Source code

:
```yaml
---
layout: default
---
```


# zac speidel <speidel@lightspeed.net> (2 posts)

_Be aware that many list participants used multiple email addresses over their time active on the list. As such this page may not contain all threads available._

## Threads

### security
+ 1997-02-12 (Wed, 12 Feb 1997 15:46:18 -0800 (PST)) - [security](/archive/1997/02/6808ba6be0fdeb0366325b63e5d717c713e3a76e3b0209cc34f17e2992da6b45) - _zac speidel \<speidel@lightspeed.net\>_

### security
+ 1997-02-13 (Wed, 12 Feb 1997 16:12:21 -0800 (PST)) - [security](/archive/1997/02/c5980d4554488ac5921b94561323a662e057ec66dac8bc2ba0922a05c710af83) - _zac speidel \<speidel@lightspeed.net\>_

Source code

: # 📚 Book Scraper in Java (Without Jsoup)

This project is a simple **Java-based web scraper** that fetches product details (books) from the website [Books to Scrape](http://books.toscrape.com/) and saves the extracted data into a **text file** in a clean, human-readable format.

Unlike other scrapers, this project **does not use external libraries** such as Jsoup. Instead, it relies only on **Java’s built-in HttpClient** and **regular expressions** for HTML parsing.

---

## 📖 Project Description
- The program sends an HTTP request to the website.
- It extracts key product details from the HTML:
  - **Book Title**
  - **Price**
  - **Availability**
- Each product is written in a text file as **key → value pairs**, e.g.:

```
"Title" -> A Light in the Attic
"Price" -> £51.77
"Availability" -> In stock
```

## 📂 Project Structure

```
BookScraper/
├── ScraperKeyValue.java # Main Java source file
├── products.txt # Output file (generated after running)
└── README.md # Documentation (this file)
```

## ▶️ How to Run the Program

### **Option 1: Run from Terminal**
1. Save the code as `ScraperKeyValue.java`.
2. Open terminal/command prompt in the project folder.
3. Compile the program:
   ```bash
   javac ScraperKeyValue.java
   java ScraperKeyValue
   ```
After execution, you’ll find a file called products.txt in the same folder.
-=-=-=-=-
Look above for the line containing "- Each product" and the line containing "### **Option 1: Run from Terminal**". Transcribe both, with the lines between them, exactly.

- [EXERCISE ANSWER]:
- Each product is written in a text file as **key → value pairs**, e.g.:

```
"Title" -> A Light in the Attic
"Price" -> £51.77
"Availability" -> In stock
```

## 📂 Project Structure

```
BookScraper/
├── ScraperKeyValue.java # Main Java source file
├── products.txt # Output file (generated after running)
└── README.md # Documentation (this file)
```

## ▶️ How to Run the Program

### **Option 1: Run from Terminal**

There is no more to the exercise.